Professor Higgins takes care of her completely, as she is poor and has no resources of her own besides selling flowers in the street for a living. She totally depends on his wealth while she receives her lessons.

Despite providing her all possible physical comfort, he is so much oriented to his own personal success with the language experiment he is using her for, he does not really care for being considerate at all with her, and actually treats her like a scientist would handle a guinea pig.
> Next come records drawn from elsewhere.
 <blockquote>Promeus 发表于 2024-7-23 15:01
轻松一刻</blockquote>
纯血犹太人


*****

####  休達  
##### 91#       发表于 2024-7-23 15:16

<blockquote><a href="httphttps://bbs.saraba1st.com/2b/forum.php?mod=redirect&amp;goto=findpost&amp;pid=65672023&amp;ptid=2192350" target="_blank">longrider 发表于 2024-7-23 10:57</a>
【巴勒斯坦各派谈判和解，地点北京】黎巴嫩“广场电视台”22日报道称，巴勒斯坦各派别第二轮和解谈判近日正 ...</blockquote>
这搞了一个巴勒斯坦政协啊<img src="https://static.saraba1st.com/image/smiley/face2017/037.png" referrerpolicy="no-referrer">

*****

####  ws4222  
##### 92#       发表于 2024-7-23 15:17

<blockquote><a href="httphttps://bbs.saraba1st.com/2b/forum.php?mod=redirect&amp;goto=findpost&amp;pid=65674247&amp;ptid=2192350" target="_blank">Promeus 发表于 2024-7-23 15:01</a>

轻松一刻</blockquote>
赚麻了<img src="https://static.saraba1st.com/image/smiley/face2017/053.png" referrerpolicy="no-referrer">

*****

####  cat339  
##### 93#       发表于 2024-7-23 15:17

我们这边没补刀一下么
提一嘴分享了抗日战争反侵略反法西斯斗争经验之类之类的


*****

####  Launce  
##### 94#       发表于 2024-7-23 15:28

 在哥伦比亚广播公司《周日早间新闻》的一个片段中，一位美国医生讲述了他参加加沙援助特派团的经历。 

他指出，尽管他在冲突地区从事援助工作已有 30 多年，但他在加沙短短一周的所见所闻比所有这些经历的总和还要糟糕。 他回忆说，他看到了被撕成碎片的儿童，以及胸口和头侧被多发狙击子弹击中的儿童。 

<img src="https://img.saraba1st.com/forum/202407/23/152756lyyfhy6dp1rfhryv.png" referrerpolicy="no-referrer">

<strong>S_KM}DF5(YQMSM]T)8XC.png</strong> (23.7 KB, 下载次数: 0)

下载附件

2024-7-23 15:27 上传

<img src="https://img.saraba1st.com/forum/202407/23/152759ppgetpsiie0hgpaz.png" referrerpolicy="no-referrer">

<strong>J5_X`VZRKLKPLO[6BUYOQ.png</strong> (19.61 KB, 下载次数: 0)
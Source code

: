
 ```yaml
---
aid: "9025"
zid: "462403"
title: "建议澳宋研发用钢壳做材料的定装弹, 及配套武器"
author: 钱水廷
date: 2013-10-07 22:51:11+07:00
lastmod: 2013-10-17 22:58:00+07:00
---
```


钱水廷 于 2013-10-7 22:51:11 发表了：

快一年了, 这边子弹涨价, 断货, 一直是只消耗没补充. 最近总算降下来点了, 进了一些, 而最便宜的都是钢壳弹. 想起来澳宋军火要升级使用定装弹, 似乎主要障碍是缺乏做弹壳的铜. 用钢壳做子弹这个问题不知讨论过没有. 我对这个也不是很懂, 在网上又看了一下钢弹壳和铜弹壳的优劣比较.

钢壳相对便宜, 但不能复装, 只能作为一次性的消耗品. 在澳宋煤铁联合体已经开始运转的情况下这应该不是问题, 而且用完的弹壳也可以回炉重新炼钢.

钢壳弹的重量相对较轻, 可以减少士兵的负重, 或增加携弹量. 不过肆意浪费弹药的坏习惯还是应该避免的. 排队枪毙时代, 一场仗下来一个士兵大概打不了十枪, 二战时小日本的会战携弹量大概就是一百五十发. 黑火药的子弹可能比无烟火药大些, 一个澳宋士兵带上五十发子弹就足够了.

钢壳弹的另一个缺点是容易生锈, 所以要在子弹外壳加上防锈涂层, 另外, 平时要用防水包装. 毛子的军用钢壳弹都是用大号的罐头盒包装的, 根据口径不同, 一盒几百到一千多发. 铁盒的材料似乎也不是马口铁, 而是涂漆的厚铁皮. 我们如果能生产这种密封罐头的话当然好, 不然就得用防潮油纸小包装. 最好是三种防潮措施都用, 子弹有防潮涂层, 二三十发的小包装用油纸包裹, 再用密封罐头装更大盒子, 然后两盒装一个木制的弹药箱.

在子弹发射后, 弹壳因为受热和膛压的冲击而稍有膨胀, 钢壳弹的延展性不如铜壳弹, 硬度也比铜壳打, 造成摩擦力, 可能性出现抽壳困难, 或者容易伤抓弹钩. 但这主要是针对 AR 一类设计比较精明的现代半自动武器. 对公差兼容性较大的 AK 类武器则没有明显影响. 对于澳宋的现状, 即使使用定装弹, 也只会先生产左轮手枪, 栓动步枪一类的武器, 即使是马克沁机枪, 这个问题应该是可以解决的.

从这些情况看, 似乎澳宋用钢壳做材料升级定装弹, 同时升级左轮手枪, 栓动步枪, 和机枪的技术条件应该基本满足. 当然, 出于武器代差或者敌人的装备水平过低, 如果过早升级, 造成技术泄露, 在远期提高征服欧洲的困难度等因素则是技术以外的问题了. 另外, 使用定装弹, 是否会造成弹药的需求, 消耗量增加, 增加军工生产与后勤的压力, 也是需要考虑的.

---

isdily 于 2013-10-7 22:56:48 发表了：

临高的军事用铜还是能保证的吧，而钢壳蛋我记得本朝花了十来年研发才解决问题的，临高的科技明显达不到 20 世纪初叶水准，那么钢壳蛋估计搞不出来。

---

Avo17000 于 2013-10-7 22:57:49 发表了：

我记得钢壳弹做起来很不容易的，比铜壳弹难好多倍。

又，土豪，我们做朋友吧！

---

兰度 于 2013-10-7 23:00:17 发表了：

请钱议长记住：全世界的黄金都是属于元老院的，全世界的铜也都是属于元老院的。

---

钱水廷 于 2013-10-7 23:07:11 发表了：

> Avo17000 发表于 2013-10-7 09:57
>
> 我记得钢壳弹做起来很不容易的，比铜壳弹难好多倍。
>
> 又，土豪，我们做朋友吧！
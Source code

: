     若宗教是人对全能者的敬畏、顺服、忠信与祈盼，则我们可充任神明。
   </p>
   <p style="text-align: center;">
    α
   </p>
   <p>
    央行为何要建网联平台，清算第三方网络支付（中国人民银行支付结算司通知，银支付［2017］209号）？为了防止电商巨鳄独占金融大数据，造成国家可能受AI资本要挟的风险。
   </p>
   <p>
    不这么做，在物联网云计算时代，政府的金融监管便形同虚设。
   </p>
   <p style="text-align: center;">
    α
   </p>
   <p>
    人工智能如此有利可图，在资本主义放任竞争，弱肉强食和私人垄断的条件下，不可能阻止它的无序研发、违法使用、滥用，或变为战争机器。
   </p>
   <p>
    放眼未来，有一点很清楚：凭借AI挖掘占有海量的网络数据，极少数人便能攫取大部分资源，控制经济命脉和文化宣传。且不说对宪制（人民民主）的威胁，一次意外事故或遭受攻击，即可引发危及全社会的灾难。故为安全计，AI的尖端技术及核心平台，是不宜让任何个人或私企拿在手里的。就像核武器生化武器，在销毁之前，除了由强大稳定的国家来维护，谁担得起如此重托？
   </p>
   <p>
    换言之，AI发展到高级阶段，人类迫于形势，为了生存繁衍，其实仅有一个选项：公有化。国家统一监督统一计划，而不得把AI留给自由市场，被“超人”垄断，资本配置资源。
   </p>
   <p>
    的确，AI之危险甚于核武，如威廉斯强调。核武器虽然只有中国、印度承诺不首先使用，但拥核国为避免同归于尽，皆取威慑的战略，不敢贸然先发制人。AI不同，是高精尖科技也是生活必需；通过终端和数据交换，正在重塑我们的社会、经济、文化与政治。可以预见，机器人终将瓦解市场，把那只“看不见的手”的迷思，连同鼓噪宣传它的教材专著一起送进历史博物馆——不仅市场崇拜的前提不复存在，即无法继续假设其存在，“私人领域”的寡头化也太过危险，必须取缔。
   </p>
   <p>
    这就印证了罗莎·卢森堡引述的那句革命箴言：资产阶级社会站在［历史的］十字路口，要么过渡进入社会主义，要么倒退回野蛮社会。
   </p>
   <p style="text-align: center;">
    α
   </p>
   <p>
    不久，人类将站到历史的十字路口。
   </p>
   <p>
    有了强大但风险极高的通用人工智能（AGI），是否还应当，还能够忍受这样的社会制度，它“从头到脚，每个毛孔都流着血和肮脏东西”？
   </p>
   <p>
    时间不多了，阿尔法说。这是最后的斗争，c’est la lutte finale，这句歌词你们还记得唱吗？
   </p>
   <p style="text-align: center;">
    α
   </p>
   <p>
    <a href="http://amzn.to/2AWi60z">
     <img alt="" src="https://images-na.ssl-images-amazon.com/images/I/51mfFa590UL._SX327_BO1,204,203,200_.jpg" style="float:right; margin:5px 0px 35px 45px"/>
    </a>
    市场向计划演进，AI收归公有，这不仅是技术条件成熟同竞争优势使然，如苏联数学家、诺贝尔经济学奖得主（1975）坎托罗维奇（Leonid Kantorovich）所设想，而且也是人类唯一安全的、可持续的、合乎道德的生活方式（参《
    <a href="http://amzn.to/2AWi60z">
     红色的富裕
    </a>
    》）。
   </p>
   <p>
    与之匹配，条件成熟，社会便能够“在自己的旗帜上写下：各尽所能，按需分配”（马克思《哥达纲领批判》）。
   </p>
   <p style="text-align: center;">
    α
Naturally, she ends up completely fed up, and quits, disregarding and ignoring all the good he claims to have provided her with. She simply does not stand his arrogance and tyranny any more, and looks for alternatives that indeed could work for her.

By George!

We would say that “Professor Ballmer”, with all his wealth, power, aristocratic profile (well, this one under discussion), and methodologies, really can not stand up to all the Eliza Doolittles that so much have depended on him for so long, can he?

 

Swift cats

 

Indeed the “trial of the month” moves forward towards its closure. Peculiar trial, dressed with a lot of surrounding attrezzo, from the Pontifex Maximus at the Oracle’s (aka Big Mouth Larry) venomous invectives to all the assumptions made here and there of where all this will end.

There has certainly been a big unbalance between the relative importance of the heavy-weight witnesses presented by the two parts. From the Pontifex himself and co-President Katz from the Oracle to Bill McDermott and Werner Brandt for the Germans, the overall declarations have as well fallen short to expectations, and basically around their original positions: up to $4 billion according to the oracle, not more than $40 million offered by the Germans. And none of the parts have given in more than an inch from those positions.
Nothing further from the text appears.